Weil der Preis in einer solchen Situation immer weiter steigt, standen immer mehr Spekulanten wie Tsingshan unter Druck. Diese kauften Nickel nach, um die Positionen auszugleichen und ihren Einstiegskurs nach oben zu korrigieren. Das wiederum führte zu einem noch höheren Preis. Das Handelssystem an der LME geriet außer Kontrolle, die Börse zog die Notbremse und setzte den Handel mit Nickel aus.

Gab es schon einmal eine ähnliche Situation?

An der LME ist bereits im vergangenen Oktober eine solche Preisexplosion passiert. Allerdings war es dort der Kupferpreis, der in die Höhe schoss. Ein Händler hatte damals die physische Lagerstätte leergekauft und damit viele Short-Positionen und den Kupferpreis in die Höhe gebracht.

Was sind die Auswirkungen der Preisexplosion?

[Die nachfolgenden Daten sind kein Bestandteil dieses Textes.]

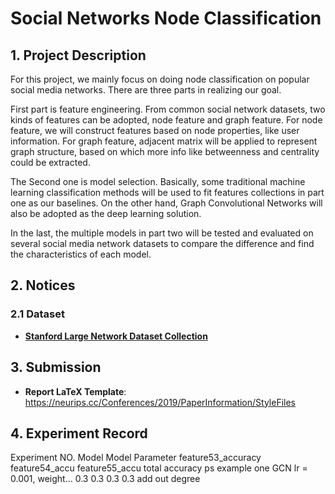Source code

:# **Social Networks Node Classification**

## 1. Project Description

For this project, we mainly focus on doing node classification on popular social media networks. There are three parts in realizing our goal.

First part is feature engineering. From common social network datasets, two kinds of features can be adopted, node feature and graph feature. For node feature, we will construct features based on node properties, like user 	information. For graph feature, adjacent matrix will be applied to represent graph structure, based on which more info like betweenness and centrality could be extracted.

The Second one is model selection. Basically, some traditional machine learning classification methods will be used to fit features collections in part one as our baselines. On the other hand, Graph Convolutional Networks will also be adopted as the deep learning solution.

In the last, the multiple models in part two will be tested and evaluated on several social media network datasets to compare the difference and find the characteristics of each model.

## 2. Notices

### 2.1 Dataset

* [**Stanford Large Network Dataset Collection**](https://snap.stanford.edu/data/)

## 3. Submission

* **Report LaTeX Template**: https://neurips.cc/Conferences/2019/PaperInformation/StyleFiles

## 4. Experiment Record

Experiment NO.   Model         Model Parameter       feature53_accuracy   feature54_accu   feature55_accu  total accuracy        ps
example one      GCN       lr = 0.001, weight...           0.3                  0.3             0.3            0.3          add out degree
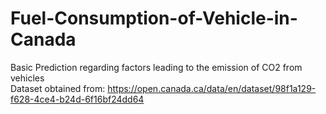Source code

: # Fuel-Consumption-of-Vehicle-in-Canada
Basic Prediction regarding factors leading to the emission of CO2 from vehicles<br>
Dataset obtained from: https://open.canada.ca/data/en/dataset/98f1a129-f628-4ce4-b24d-6f16bf24dd64
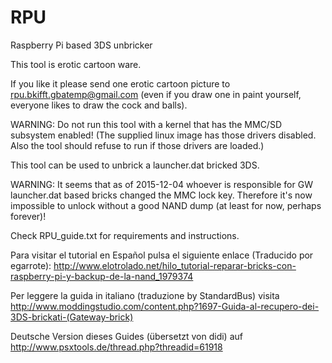 RPU
===

Raspberry Pi based 3DS unbricker


This tool is erotic cartoon ware.

If you like it please send one erotic cartoon picture to rpu.bkifft.gbatemp@gmail.com (even if you draw one in paint yourself, everyone likes to draw the cock and balls).

WARNING: Do not run this tool with a kernel that has the MMC/SD subsystem enabled!
(The supplied linux image has those drivers disabled. Also the tool should refuse to run if those drivers are loaded.)



This tool can be used to unbrick a launcher.dat bricked 3DS.

WARNING: It seems that as of 2015-12-04 whoever is responsible for GW launcher.dat based bricks changed the MMC lock key. Therefore it's now impossible to unlock without a good NAND dump (at least for now, perhaps forever)!

Check RPU_guide.txt for requirements and instructions.

Para visitar el tutorial en Español pulsa el siguiente enlace (Traducido por egarrote): http://www.elotrolado.net/hilo_tutorial-reparar-bricks-con-raspberry-pi-y-backup-de-la-nand_1979374

Per leggere la guida in italiano (traduzione by StandardBus) visita http://www.moddingstudio.com/content.php?1697-Guida-al-recupero-dei-3DS-brickati-(Gateway-brick)

Deutsche Version dieses Guides (übersetzt von didi) auf http://www.psxtools.de/thread.php?threadid=61918


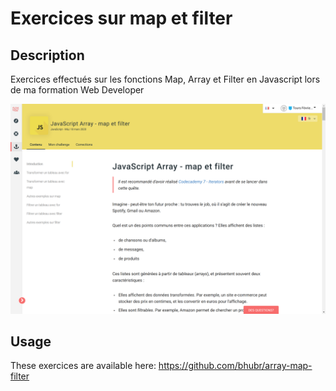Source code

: # Exercices sur map et filter

## Description

Exercices effectués sur les fonctions Map, Array et Filter en Javascript lors de ma formation Web Developer

![Project cover](img/wcs-exercices.png)

## Usage

These exercices are available here: https://github.com/bhubr/array-map-filter


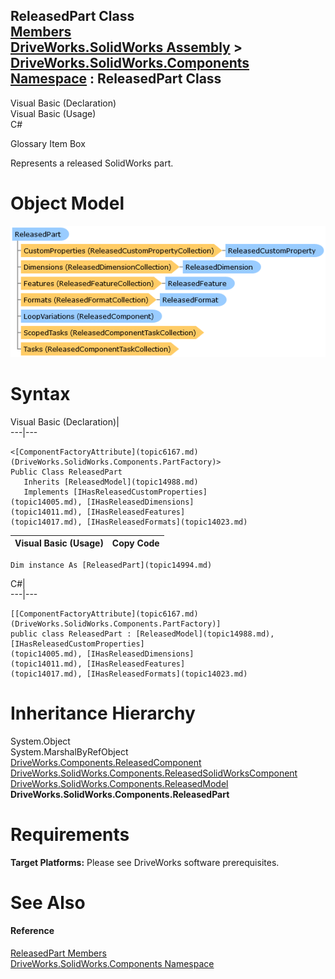 ReleasedPart Class   
[Members](topic14995.md)   
[DriveWorks.SolidWorks Assembly](topic13342.md) > [DriveWorks.SolidWorks.Components Namespace](topic13925.md) : ReleasedPart Class  
---  
  
Visual Basic (Declaration)    
Visual Basic (Usage)    
C# 

Glossary Item Box

Represents a released SolidWorks part. 

# Object Model

![](dotnetdiagramimages/image854.png)

# Syntax

Visual Basic (Declaration)|   
---|---  
      
    
    <[ComponentFactoryAttribute](topic6167.md)(DriveWorks.SolidWorks.Components.PartFactory)>
    Public Class ReleasedPart 
       Inherits [ReleasedModel](topic14988.md)
       Implements [IHasReleasedCustomProperties](topic14005.md), [IHasReleasedDimensions](topic14011.md), [IHasReleasedFeatures](topic14017.md), [IHasReleasedFormats](topic14023.md)   
  
Visual Basic (Usage)| Copy Code  
---|---  
      
    
    Dim instance As [ReleasedPart](topic14994.md)  
  
C#|   
---|---  
      
    
    [[ComponentFactoryAttribute](topic6167.md)(DriveWorks.SolidWorks.Components.PartFactory)]
    public class ReleasedPart : [ReleasedModel](topic14988.md), [IHasReleasedCustomProperties](topic14005.md), [IHasReleasedDimensions](topic14011.md), [IHasReleasedFeatures](topic14017.md), [IHasReleasedFormats](topic14023.md)    
  
# Inheritance Hierarchy

System.Object  
System.MarshalByRefObject  
[DriveWorks.Components.ReleasedComponent](topic6324.md)  
[DriveWorks.SolidWorks.Components.ReleasedSolidWorksComponent](topic15029.md)  
[DriveWorks.SolidWorks.Components.ReleasedModel](topic14988.md)  
**DriveWorks.SolidWorks.Components.ReleasedPart**  


# Requirements

**Target Platforms:** Please see DriveWorks software prerequisites.

# See Also

#### Reference

[ReleasedPart Members](topic14995.md)   
[DriveWorks.SolidWorks.Components Namespace](topic13925.md)


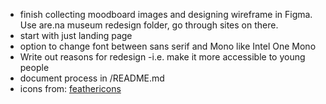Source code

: - finish collecting moodboard images and
  designing wireframe in Figma. Use are.na museum redesign folder, go through sites on there.
- start with just landing page
- option to change font between sans serif and Mono like Intel One Mono
- Write out reasons for redesign -i.e. make it more accessible to young people
- document process in /README.md
- icons from: [feathericons](https://feathericons.com/)
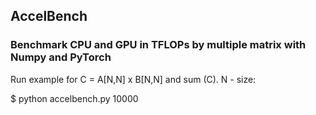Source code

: ## AccelBench
### Benchmark CPU and GPU in TFLOPs by multiple matrix with Numpy and PyTorch

Run example for C = A[N,N] x B[N,N] and sum (C). N - size:

$ python accelbench.py 10000
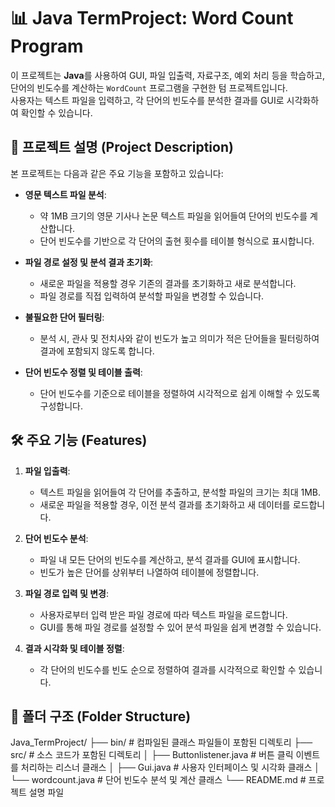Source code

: # 📊 Java TermProject: Word Count Program

이 프로젝트는 **Java**를 사용하여 GUI, 파일 입출력, 자료구조, 예외 처리 등을 학습하고, 단어의 빈도수를 계산하는 `WordCount` 프로그램을 구현한 텀 프로젝트입니다.  
사용자는 텍스트 파일을 입력하고, 각 단어의 빈도수를 분석한 결과를 GUI로 시각화하여 확인할 수 있습니다.

## 📌 **프로젝트 설명 (Project Description)**

본 프로젝트는 다음과 같은 주요 기능을 포함하고 있습니다:

- **영문 텍스트 파일 분석**:
  - 약 1MB 크기의 영문 기사나 논문 텍스트 파일을 읽어들여 단어의 빈도수를 계산합니다.
  - 단어 빈도수를 기반으로 각 단어의 출현 횟수를 테이블 형식으로 표시합니다.

- **파일 경로 설정 및 분석 결과 초기화**:
  - 새로운 파일을 적용할 경우 기존의 결과를 초기화하고 새로 분석합니다.
  - 파일 경로를 직접 입력하여 분석할 파일을 변경할 수 있습니다.

- **불필요한 단어 필터링**:
  - 분석 시, 관사 및 전치사와 같이 빈도가 높고 의미가 적은 단어들을 필터링하여 결과에 포함되지 않도록 합니다.

- **단어 빈도수 정렬 및 테이블 출력**:
  - 단어 빈도수를 기준으로 테이블을 정렬하여 시각적으로 쉽게 이해할 수 있도록 구성합니다.

## 🛠 **주요 기능 (Features)**

1. **파일 입출력**:
   - 텍스트 파일을 읽어들여 각 단어를 추출하고, 분석할 파일의 크기는 최대 1MB.
   - 새로운 파일을 적용할 경우, 이전 분석 결과를 초기화하고 새 데이터를 로드합니다.

2. **단어 빈도수 분석**:
   - 파일 내 모든 단어의 빈도수를 계산하고, 분석 결과를 GUI에 표시합니다.
   - 빈도가 높은 단어를 상위부터 나열하여 테이블에 정렬합니다.

3. **파일 경로 입력 및 변경**:
   - 사용자로부터 입력 받은 파일 경로에 따라 텍스트 파일을 로드합니다.
   - GUI를 통해 파일 경로를 설정할 수 있어 분석 파일을 쉽게 변경할 수 있습니다.

4. **결과 시각화 및 테이블 정렬**:
   - 각 단어의 빈도수를 빈도 순으로 정렬하여 결과를 시각적으로 확인할 수 있습니다.

## 📂 **폴더 구조 (Folder Structure)**
Java_TermProject/ ├── bin/ # 컴파일된 클래스 파일들이 포함된 디렉토리
├── src/ # 소스 코드가 포함된 디렉토리
│ ├── Buttonlistener.java # 버튼 클릭 이벤트를 처리하는 리스너 클래스
│ ├── Gui.java # 사용자 인터페이스 및 시각화 클래스
│ └── wordcount.java # 단어 빈도수 분석 및 계산 클래스
└── README.md # 프로젝트 설명 파일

Insbesondere die E-Auto-Branche leidet unter den steigenden Nickelpreisen. Die britische Marktforschungsgesellschaft Globaldata hat vorgerechnet, dass Deutschland daher sein Ziel von 15 Millionen Elektroautos im Jahr 2030 verfehlen könnte. Entwarnung gibt es aber von der Commerzbank: Ihr Analyst Daniel Briesemann sagte gegenüber der dpa, er erwarte eine Beruhigung des Handels, sobald der Short Squeeze durchgelaufen sei. „Dann sollte der Nickelpreis auch wieder deutlich tiefer notieren.“

Die LME teilte mit, dass es frühestens am Freitag wieder gehandelt werden würde. Die Unsicherheit sei derzeit zu groß, um den Markt früher zu öffnen. Tshingshang hat sich ein Paket von Krediten gesichert, um Nachschussforderungen begleichen zu können. Damit soll der aktuelle Liquiditätsengpass ausgeglichen werden. Tshinghan-Chef Xiang Guangda sagte, dass ein möglicher Ausstieg aus Wetten gegen Nickel in Erwägung gezogen würde. Dies würde eine komplette Strategieänderung bedeuten, schließlich ist das Shorten im Nickel-Business bislang überaus üblich. Dem Unternehmen drohen selbst bei einem Preis von rund 50.000 Dollar pro Tonne Milliardenverluste.